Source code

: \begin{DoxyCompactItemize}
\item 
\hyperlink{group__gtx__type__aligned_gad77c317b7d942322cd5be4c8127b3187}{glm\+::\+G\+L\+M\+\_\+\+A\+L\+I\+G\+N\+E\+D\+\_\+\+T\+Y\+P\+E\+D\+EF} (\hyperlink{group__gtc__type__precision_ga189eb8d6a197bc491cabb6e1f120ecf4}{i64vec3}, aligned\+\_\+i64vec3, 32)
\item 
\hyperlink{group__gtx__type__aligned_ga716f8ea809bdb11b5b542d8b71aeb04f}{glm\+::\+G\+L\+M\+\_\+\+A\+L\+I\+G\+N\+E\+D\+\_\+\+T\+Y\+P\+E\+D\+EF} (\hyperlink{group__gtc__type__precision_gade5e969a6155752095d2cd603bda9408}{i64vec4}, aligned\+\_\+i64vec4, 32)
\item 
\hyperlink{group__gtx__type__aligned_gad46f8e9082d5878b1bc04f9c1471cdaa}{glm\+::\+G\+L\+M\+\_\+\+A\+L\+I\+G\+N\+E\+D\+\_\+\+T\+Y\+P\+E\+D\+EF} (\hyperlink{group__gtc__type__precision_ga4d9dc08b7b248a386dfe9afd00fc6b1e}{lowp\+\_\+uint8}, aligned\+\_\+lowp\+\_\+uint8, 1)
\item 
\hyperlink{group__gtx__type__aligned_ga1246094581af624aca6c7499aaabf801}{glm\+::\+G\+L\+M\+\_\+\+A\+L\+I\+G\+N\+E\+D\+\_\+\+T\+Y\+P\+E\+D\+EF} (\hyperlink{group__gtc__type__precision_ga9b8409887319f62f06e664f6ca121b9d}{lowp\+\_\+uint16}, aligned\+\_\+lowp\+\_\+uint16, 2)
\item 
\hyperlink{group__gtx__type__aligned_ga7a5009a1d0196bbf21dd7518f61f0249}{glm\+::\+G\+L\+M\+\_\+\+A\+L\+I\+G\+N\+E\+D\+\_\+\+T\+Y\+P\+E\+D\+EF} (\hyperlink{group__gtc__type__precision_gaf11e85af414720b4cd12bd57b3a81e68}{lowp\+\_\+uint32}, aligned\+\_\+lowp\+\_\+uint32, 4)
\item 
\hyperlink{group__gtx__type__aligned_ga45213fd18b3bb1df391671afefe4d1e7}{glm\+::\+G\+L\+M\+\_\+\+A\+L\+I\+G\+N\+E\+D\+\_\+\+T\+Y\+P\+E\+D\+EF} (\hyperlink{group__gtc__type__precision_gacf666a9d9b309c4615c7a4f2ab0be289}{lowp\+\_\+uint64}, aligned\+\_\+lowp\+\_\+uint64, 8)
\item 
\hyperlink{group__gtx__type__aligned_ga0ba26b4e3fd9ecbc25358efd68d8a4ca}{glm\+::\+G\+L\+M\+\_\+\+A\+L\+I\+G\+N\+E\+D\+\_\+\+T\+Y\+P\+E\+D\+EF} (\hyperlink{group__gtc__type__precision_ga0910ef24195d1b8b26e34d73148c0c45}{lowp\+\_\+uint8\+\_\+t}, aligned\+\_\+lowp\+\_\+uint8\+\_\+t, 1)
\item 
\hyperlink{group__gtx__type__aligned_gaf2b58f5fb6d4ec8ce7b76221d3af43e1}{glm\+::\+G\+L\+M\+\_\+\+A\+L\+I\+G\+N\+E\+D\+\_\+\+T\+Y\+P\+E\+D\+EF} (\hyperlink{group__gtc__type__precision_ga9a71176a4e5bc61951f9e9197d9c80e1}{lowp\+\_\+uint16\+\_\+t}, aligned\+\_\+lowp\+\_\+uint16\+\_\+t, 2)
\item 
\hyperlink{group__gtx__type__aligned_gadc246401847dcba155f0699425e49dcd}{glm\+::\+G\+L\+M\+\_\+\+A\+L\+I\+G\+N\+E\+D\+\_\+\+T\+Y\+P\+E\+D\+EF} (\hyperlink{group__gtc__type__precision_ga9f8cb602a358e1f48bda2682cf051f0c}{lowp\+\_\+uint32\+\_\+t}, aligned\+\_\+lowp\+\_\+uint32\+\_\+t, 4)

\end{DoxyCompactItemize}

## [What you will do]
An exact transcription of all the material above is the expected answer.

## [Exercise answer]
Source code

: \begin{DoxyCompactItemize}
\item 
\hyperlink{group__gtx__type__aligned_gad77c317b7d942322cd5be4c8127b3187}{glm\+::\+G\+L\+M\+\_\+\+A\+L\+I\+G\+N\+E\+D\+\_\+\+T\+Y\+P\+E\+D\+EF} (\hyperlink{group__gtc__type__precision_ga189eb8d6a197bc491cabb6e1f120ecf4}{i64vec3}, aligned\+\_\+i64vec3, 32)
\item 
\hyperlink{group__gtx__type__aligned_ga716f8ea809bdb11b5b542d8b71aeb04f}{glm\+::\+G\+L\+M\+\_\+\+A\+L\+I\+G\+N\+E\+D\+\_\+\+T\+Y\+P\+E\+D\+EF} (\hyperlink{group__gtc__type__precision_gade5e969a6155752095d2cd603bda9408}{i64vec4}, aligned\+\_\+i64vec4, 32)
\item 
\hyperlink{group__gtx__type__aligned_gad46f8e9082d5878b1bc04f9c1471cdaa}{glm\+::\+G\+L\+M\+\_\+\+A\+L\+I\+G\+N\+E\+D\+\_\+\+T\+Y\+P\+E\+D\+EF} (\hyperlink{group__gtc__type__precision_ga4d9dc08b7b248a386dfe9afd00fc6b1e}{lowp\+\_\+uint8}, aligned\+\_\+lowp\+\_\+uint8, 1)
\item 
\hyperlink{group__gtx__type__aligned_ga1246094581af624aca6c7499aaabf801}{glm\+::\+G\+L\+M\+\_\+\+A\+L\+I\+G\+N\+E\+D\+\_\+\+T\+Y\+P\+E\+D\+EF} (\hyperlink{group__gtc__type__precision_ga9b8409887319f62f06e664f6ca121b9d}{lowp\+\_\+uint16}, aligned\+\_\+lowp\+\_\+uint16, 2)
\item 
\hyperlink{group__gtx__type__aligned_ga7a5009a1d0196bbf21dd7518f61f0249}{glm\+::\+G\+L\+M\+\_\+\+A\+L\+I\+G\+N\+E\+D\+\_\+\+T\+Y\+P\+E\+D\+EF} (\hyperlink{group__gtc__type__precision_gaf11e85af414720b4cd12bd57b3a81e68}{lowp\+\_\+uint32}, aligned\+\_\+lowp\+\_\+uint32, 4)
\item 
\hyperlink{group__gtx__type__aligned_ga45213fd18b3bb1df391671afefe4d1e7}{glm\+::\+G\+L\+M\+\_\+\+A\+L\+I\+G\+N\+E\+D\+\_\+\+T\+Y\+P\+E\+D\+EF} (\hyperlink{group__gtc__type__precision_gacf666a9d9b309c4615c7a4f2ab0be289}{lowp\+\_\+uint64}, aligned\+\_\+lowp\+\_\+uint64, 8)
\item 
\hyperlink{group__gtx__type__aligned_ga0ba26b4e3fd9ecbc25358efd68d8a4ca}{glm\+::\+G\+L\+M\+\_\+\+A\+L\+I\+G\+N\+E\+D\+\_\+\+T\+Y\+P\+E\+D\+EF} (\hyperlink{group__gtc__type__precision_ga0910ef24195d1b8b26e34d73148c0c45}{lowp\+\_\+uint8\+\_\+t}, aligned\+\_\+lowp\+\_\+uint8\+\_\+t, 1)
\item 
\hyperlink{group__gtx__type__aligned_gaf2b58f5fb6d4ec8ce7b76221d3af43e1}{glm\+::\+G\+L\+M\+\_\+\+A\+L\+I\+G\+N\+E\+D\+\_\+\+T\+Y\+P\+E\+D\+EF} (\hyperlink{group__gtc__type__precision_ga9a71176a4e5bc61951f9e9197d9c80e1}{lowp\+\_\+uint16\+\_\+t}, aligned\+\_\+lowp\+\_\+uint16\+\_\+t, 2)
\item 
\hyperlink{group__gtx__type__aligned_gadc246401847dcba155f0699425e49dcd}{glm\+::\+G\+L\+M\+\_\+\+A\+L\+I\+G\+N\+E\+D\+\_\+\+T\+Y\+P\+E\+D\+EF} (\hyperlink{group__gtc__type__precision_ga9f8cb602a358e1f48bda2682cf051f0c}{lowp\+\_\+uint32\+\_\+t}, aligned\+\_\+lowp\+\_\+uint32\+\_\+t, 4)

\end{DoxyCompactItemize}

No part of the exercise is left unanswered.